Surely a student reading one of Shakespeare’s historical plays looks incomparably more hard-headed, more focused on the concrete, than someone who sits before a textbook on “operations management” filled with abstract jargon. It is the English major who is more likely to be chided that he will never use what he is learning in the real world. But I cannot believe that when his friend the business major gets a job at Citibank, all that operations management training will really be of much use; instead, he will be trained in an afternoon or a week to tend to some very small part of the enterprise. His degree gives him the hope of upward mobility, perhaps. But one suspects this hope of advancement has less to do with the substance of his business studies than with the fact that they accomplish a kind of acculturation — he is initiated into the mentality of instrumentalism.
The issue of mentality is perhaps what all of these questions surrounding IT boil down to, from e-mail and the word processor to online professor reviews. The cognitive effects of various information technologies, no less than their cultural effects, implicitly raise this question: What is the best way to inhabit the world? This is the same question that lies at the heart of education. Yet, if the point of liberal education is to feel the full force of this question as a question, and thereby foster open-mindedness, some manifestations of IT seem effectively to make certain choices for us. In letting them do so, we risk collapsing certain possibilities.

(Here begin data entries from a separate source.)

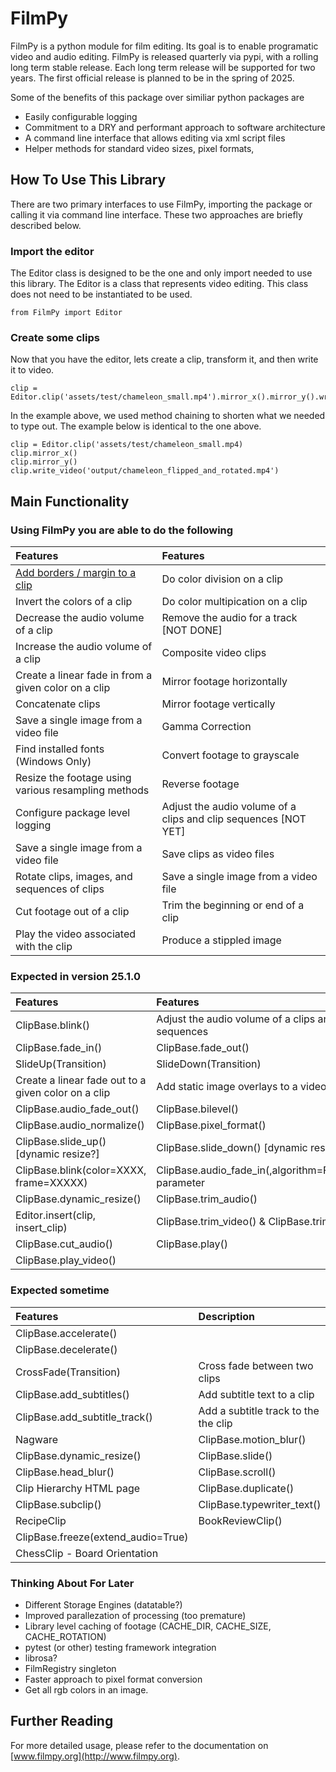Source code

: # FilmPy
FilmPy is a python module for film editing. 
Its goal is to enable programatic video and audio editing. FilmPy is released quarterly via pypi, with a rolling long term stable release. 
Each long term release will be supported for two years. The first official release is planned to be in the spring of 2025. 

Some of the benefits of this package over similiar python packages are
* Easily configurable logging
* Commitment to a DRY and performant approach to software architecture
* A command line interface that allows editing via xml script files
* Helper methods for standard video sizes, pixel formats, 

## How To Use This Library
There are two primary interfaces to use FilmPy, importing the package or calling it via command line interface. 
These two approaches are briefly described below. 

### Import the editor
The Editor class is designed to be the one and only import needed to use this library. 
The Editor is a class that represents video editing. 
This class does not need to be instantiated to be used.

`from FilmPy import Editor`

### Create some clips 
Now that you have the editor, lets create a clip, transform it, and then write it to video. 

```
clip = Editor.clip('assets/test/chameleon_small.mp4').mirror_x().mirror_y().write_video('output/chameleon_flipped_and_rotated.mp4')
```

In the example above, we used method chaining to shorten what we needed to type out. The example below is identical to the one above. 

```
clip = Editor.clip('assets/test/chameleon_small.mp4)
clip.mirror_x()
clip.mirror_y()
clip.write_video('output/chameleon_flipped_and_rotated.mp4')
```

## Main Functionality
### Using FilmPy you are able to do the following
| Features                                                                                           | Features                                |
| :--------                                                                                          | :---------------------                  |
| [Add borders / margin to a clip](http://filmpy.org/tutorials/adding-borders-to-a-clip.html)        | Do color division on a clip             |
| Invert the colors of a clip                                                                        | Do color multipication on a clip        |
| Decrease the audio volume of a clip                  | Remove the audio for a track [NOT DONE] |
| Increase the audio volume of a clip                  | Composite video clips                   |
| Create a linear fade in from a given color on a clip | Mirror footage horizontally             |
| Concatenate clips                                    | Mirror footage vertically               |
| Save a single image from a video file                | Gamma Correction                        |
| Find installed fonts (Windows Only)                  | Convert footage to grayscale            |
| Resize the footage using various resampling methods  | Reverse footage                         |
| Configure package level logging                      | Adjust the audio volume of a clips and clip sequences [NOT YET] |
| Save a single image from a video file                | Save clips as video files                                       |
| Rotate clips, images, and sequences of clips         | Save a single image from a video file                           |
| Cut footage out of a clip                            | Trim the beginning or end of a clip                             |
| Play the video associated with the clip              | Produce a stippled image                                        |

### Expected in version 25.1.0
| Features                                             | Features                                                 |
| :--------------------------------------------------- | :--------------------------------------------------------|
| ClipBase.blink()                                     | Adjust the audio volume of a clips and clip sequences    |
| ClipBase.fade_in()                                   | ClipBase.fade_out()                                      |
| SlideUp(Transition)                                  | SlideDown(Transition)                                    |
| Create a linear fade out to a given color on a clip  | Add static image overlays to a video clip                |
| ClipBase.audio_fade_out()                            | ClipBase.bilevel()                                       |
| ClipBase.audio_normalize()                           |  ClipBase.pixel_format()                                 |
| ClipBase.slide_up() [dynamic resize?]                | ClipBase.slide_down() [dynamic resize?]                  |
| ClipBase.blink(color=XXXX, frame=XXXXX)              | ClipBase.audio_fade_in(,algorithm=Fade.LINEAR) parameter |
| ClipBase.dynamic_resize()                            | ClipBase.trim_audio()                                    |
| Editor.insert(clip, insert_clip)                     | ClipBase.trim_video() & ClipBase.trim()                  |
| ClipBase.cut_audio()                                 | ClipBase.play()                                          |
| ClipBase.play_video()                                |                                         |

### Expected sometime 
| Features                                             | Description                                              |
| :--------------------------------------------------- | :--------------------------------------------------------|
| ClipBase.accelerate()                                |                                                          |
| ClipBase.decelerate()                                |                                                          |
| CrossFade(Transition)                                | Cross fade between two clips                             |
| ClipBase.add_subtitles()                             | Add subtitle text to a clip                              |
| ClipBase.add_subtitle_track()                        | Add a subtitle track to the the clip                     |
| Nagware                                              | ClipBase.motion_blur() |
| ClipBase.dynamic_resize()                            | ClipBase.slide() |
| ClipBase.head_blur() |ClipBase.scroll() |
| Clip Hierarchy HTML page | ClipBase.duplicate() |
| ClipBase.subclip() | ClipBase.typewriter_text() |
| RecipeClip | BookReviewClip() |
| ClipBase.freeze(extend_audio=True) | |
| ChessClip - Board Orientation || 


### Thinking About For Later
* Different Storage Engines (datatable?)
* Improved parallezation of processing (too premature)
* Library level caching of footage (CACHE_DIR, CACHE_SIZE, CACHE_ROTATION)
* pytest (or other) testing framework integration
* librosa?
* FilmRegistry singleton
* Faster approach to pixel format conversion
* Get all rgb colors in an image.
  
## Further Reading
 
For more detailed usage, please refer to the documentation on [www.filmpy.org](http://www.filmpy.org). 
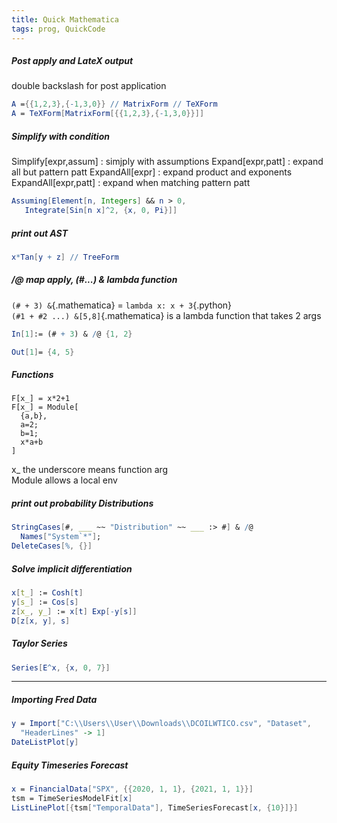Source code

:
 ```yaml
---
title: Quick Mathematica
tags: prog, QuickCode
---
```


##### Post apply and LateX output

double backslash for post application

```mathematica
A ={{1,2,3},{-1,3,0}} // MatrixForm // TeXForm
A = TeXForm[MatrixForm[{{1,2,3},{-1,3,0}}]]
```

##### Simplify with condition

Simplify[expr,assum] : simjply with assumptions
Expand[expr,patt] : expand all but pattern patt
ExpandAll[expr] : expand product and exponents
ExpandAll[expr,patt] : expand when matching pattern patt

```mathematica
Assuming[Element[n, Integers] && n > 0,
   Integrate[Sin[n x]^2, {x, 0, Pi}]]
```


##### print out AST
```mathematica
x*Tan[y + z] // TreeForm
```

##### /@ map apply, (#...) & lambda function

`(# + 3) &`{.mathematica} = `lambda x: x + 3`{.python}  
`(#1 + #2 ...) &[5,8]`{.mathematica} is a lambda function that takes 2 args

```mathematica
In[1]:= (# + 3) & /@ {1, 2}

Out[1]= {4, 5}
```

##### Functions
```
F[x_] = x*2+1
F[x_] = Module[
  {a,b},
  a=2;
  b=1;
  x*a+b
]
```

x_ the underscore means function arg  
Module allows a local env  



##### print out probability Distributions

```mathematica
StringCases[#, ___ ~~ "Distribution" ~~ ___ :> #] & /@ 
  Names["System`*"];
DeleteCases[%, {}]
```



##### Solve implicit differentiation

```mathematica
x[t_] := Cosh[t]
y[s_] := Cos[s]
z[x_, y_] := x[t] Exp[-y[s]]
D[z[x, y], s]

```

##### Taylor Series
```mathematica
Series[E^x, {x, 0, 7}]
```

---

##### Importing Fred Data
```mathematica
y = Import["C:\\Users\\User\\Downloads\\DCOILWTICO.csv", "Dataset", 
  "HeaderLines" -> 1]
DateListPlot[y]
```

##### Equity Timeseries Forecast
```mathematica
x = FinancialData["SPX", {{2020, 1, 1}, {2021, 1, 1}}]
tsm = TimeSeriesModelFit[x]
ListLinePlot[{tsm["TemporalData"], TimeSeriesForecast[x, {10}]}]
```


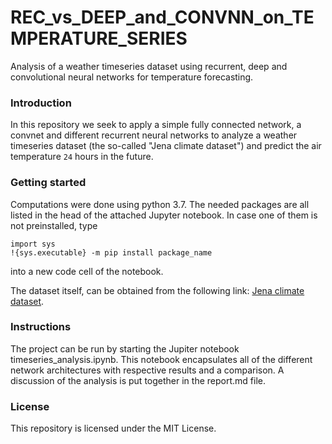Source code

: # REC_vs_DEEP_and_CONVNN_on_TEMPERATURE_SERIES

Analysis of a weather timeseries dataset using recurrent, deep and convolutional neural networks for temperature forecasting.


### Introduction
In this repository we seek to apply a simple fully connected network, a convnet and different recurrent neural networks to analyze a weather timeseries dataset (the so-called "Jena climate dataset") and predict the air temperature `24` hours in the future.

### Getting started
Computations were done using python 3.7. The needed packages are all listed in the head of the attached Jupyter notebook. In case one of them is not preinstalled, type

```
import sys
!{sys.executable} -m pip install package_name

```
into a new code cell of the notebook.

The dataset itself, can be obtained from the following link: [Jena climate dataset](https://s3.amazonaws.com/keras-datasets/jena_climate_2009_2016.csv.zip).

### Instructions
The project can be run by starting the Jupiter notebook timeseries_analysis.ipynb. This notebook encapsulates all of the different network architectures with respective results and a comparison. A discussion of the analysis is put together in the report.md file.

### License
This repository is licensed under the MIT License.
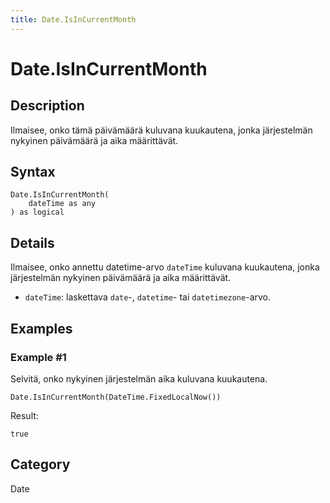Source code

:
 ```yaml
---
title: Date.IsInCurrentMonth
---
```


# Date.IsInCurrentMonth


## Description

Ilmaisee, onko tämä päivämäärä kuluvana kuukautena, jonka järjestelmän nykyinen päivämäärä ja aika määrittävät.


## Syntax

```powerquery
Date.IsInCurrentMonth(
    dateTime as any
) as logical
```


## Details

Ilmaisee, onko annettu datetime-arvo <code>dateTime</code> kuluvana kuukautena, jonka järjestelmän nykyinen päivämäärä ja aika määrittävät.      <ul>      <li><code>dateTime</code>: laskettava <code>date</code>-, <code>datetime</code>- tai <code>datetimezone</code>-arvo.</li>      </ul>


## Examples

### Example #1 
Selvitä, onko nykyinen järjestelmän aika kuluvana kuukautena.
```powerquery
Date.IsInCurrentMonth(DateTime.FixedLocalNow())
```

Result: 
```powerquery
true
```




## Category
Date
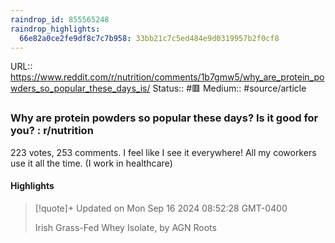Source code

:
 ```yaml
---
raindrop_id: 855565248
raindrop_highlights:
  66e82a0ce2fe9df8c7c7b958: 33bb21c7c5ed484e9d0319957b2f0cf8
---
```


URL:: https://www.reddit.com/r/nutrition/comments/1b7gmw5/why_are_protein_powders_so_popular_these_days_is/
Status:: #🟥
Medium:: #source/article


### Why are protein powders so popular these days? Is it good for you? : r/nutrition

223 votes, 253 comments. I feel like I see it everywhere! All my coworkers use it all the time. (I work in healthcare)

#### Highlights

> [!quote]+ Updated on Mon Sep 16 2024 08:52:28 GMT-0400
>
> Irish Grass-Fed Whey Isolate, by AGN Roots

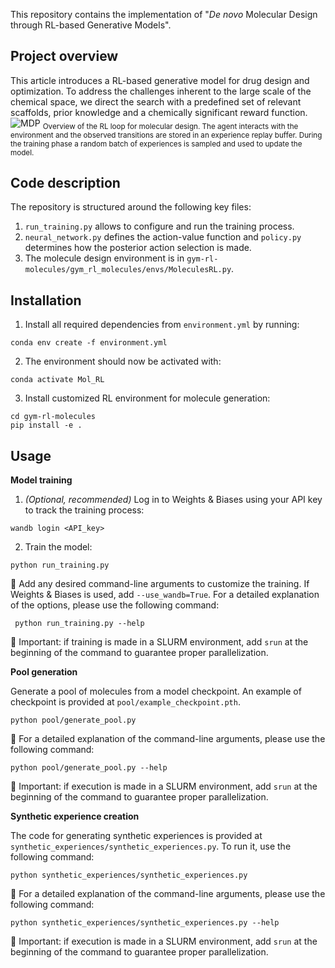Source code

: This repository contains the implementation of "_De novo_ Molecular Design through RL-based Generative Models".

## Project overview
This article introduces a RL-based generative model for drug design and optimization. To address the challenges inherent to the large scale of the chemical space, we direct the search with a predefined set of relevant scaffolds, prior knowledge and a chemically significant reward function.
![MDP](https://github.com/user-attachments/assets/7d12e399-d7e0-4c04-b5ba-e3c743d8f22d)
<sub>Overview of the RL loop for molecular design. The agent interacts with the environment and the observed transitions are stored in an experience replay buffer. During the training phase a random batch of experiences is sampled and used to update the model.</sub>

## Code description
The repository is structured around the following key files:
1. `run_training.py` allows to configure and run the training process.
2. `neural_network.py` defines the action-value function and `policy.py` determines how the posterior action selection is made.
3. The molecule design environment is in `gym-rl-molecules/gym_rl_molecules/envs/MoleculesRL.py`.

## Installation
1. Install all required dependencies from `environment.yml` by running:
```
conda env create -f environment.yml
```
2. The environment should now be activated with:
```
conda activate Mol_RL
```
3. Install customized RL environment for molecule generation:
```
cd gym-rl-molecules
pip install -e .
```

## Usage
**Model training**

1. *(Optional, recommended)* Log in to Weights & Biases using your API key to track the training process:
```
wandb login <API_key>
```
2. Train the model:
```
python run_training.py
```
🔹 Add any desired command-line arguments to customize the training. If Weights & Biases is used, add `--use_wandb=True`. For a detailed explanation of the options, please use the following command:
   ```
    python run_training.py --help
   ```

🔹 Important: if training is made in a SLURM environment, add `srun` at the beginning of the command to guarantee proper parallelization.


**Pool generation**

Generate a pool of molecules from a model checkpoint.  An example of checkpoint is provided at `pool/example_checkpoint.pth`.
```
python pool/generate_pool.py
```
🔹 For a detailed explanation of the command-line arguments, please use the following command:
```
python pool/generate_pool.py --help
```
🔹 Important: if execution is made in a SLURM environment, add `srun` at the beginning of the command to guarantee proper parallelization.


**Synthetic experience creation**

The code for generating synthetic experiences is provided at `synthetic_experiences/synthetic_experiences.py`. To run it, use the following command:
```
python synthetic_experiences/synthetic_experiences.py
```
🔹 For a detailed explanation of the command-line arguments, please use the following command:
```
python synthetic_experiences/synthetic_experiences.py --help
```
🔹 Important: if execution is made in a SLURM environment, add `srun` at the beginning of the command to guarantee proper parallelization.



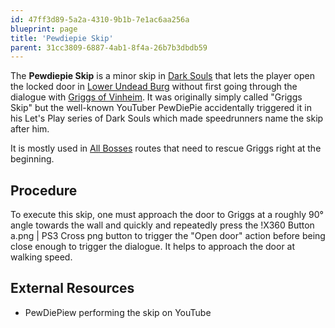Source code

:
 ```yaml
---
id: 47ff3d89-5a2a-4310-9b1b-7e1ac6aa256a
blueprint: page
title: 'Pewdiepie Skip'
parent: 31cc3809-6887-4ab1-8f4a-26b7b3dbdb59
---
```

The **Pewdiepie Skip** is a minor skip in [Dark Souls](/darksouls) that lets the player open the locked door in [Lower Undead Burg](//darksouls.wikidot.com/undead-burg#toc4) without first going through the dialogue with [Griggs of Vinheim](//darksouls.wikidot.com/griggs-of-vinheim). It was originally simply called "Griggs Skip" but the well-known YouTuber PewDiePie accidentally triggered it in his Let's Play series of Dark Souls which made speedrunners name the skip after him.

It is mostly used in [All Bosses](/all-bosses-darksouls) routes that need to rescue Griggs right at the beginning.

## Procedure

To execute this skip, one must approach the door to Griggs at a roughly 90° angle towards the wall and quickly and repeatedly press the !X360 Button a.png | PS3 Cross png button to trigger the "Open door" action before being close enough to trigger the dialogue. It helps to approach the door at walking speed.

## External Resources

- PewDiePiew performing the skip on YouTube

RateMyProfessor.com provides a system of surveillance and publicity whereby students can establish norms that faculty must answer to. Exercising this power is especially appealing to students who are more career-oriented, and therefore more prone to resent the power faculty hold over their careers with tough grading. As men and women who have devoted themselves to the life of the mind, faculty are easily viewed as deviants, and the standards they try to uphold dismissed as capricious whim. Viewed in this light, RMP is part of the growing apparatus of surveillance and publicity that brings all deviants into line, absorbing traditionally exempt private spaces of independent thinking into the democratic-commercial fold. This illiberal, homogenizing effect of information technology is perhaps only the flip side of its liberal intention, namely to bring to light and expose all that is hidden and dark.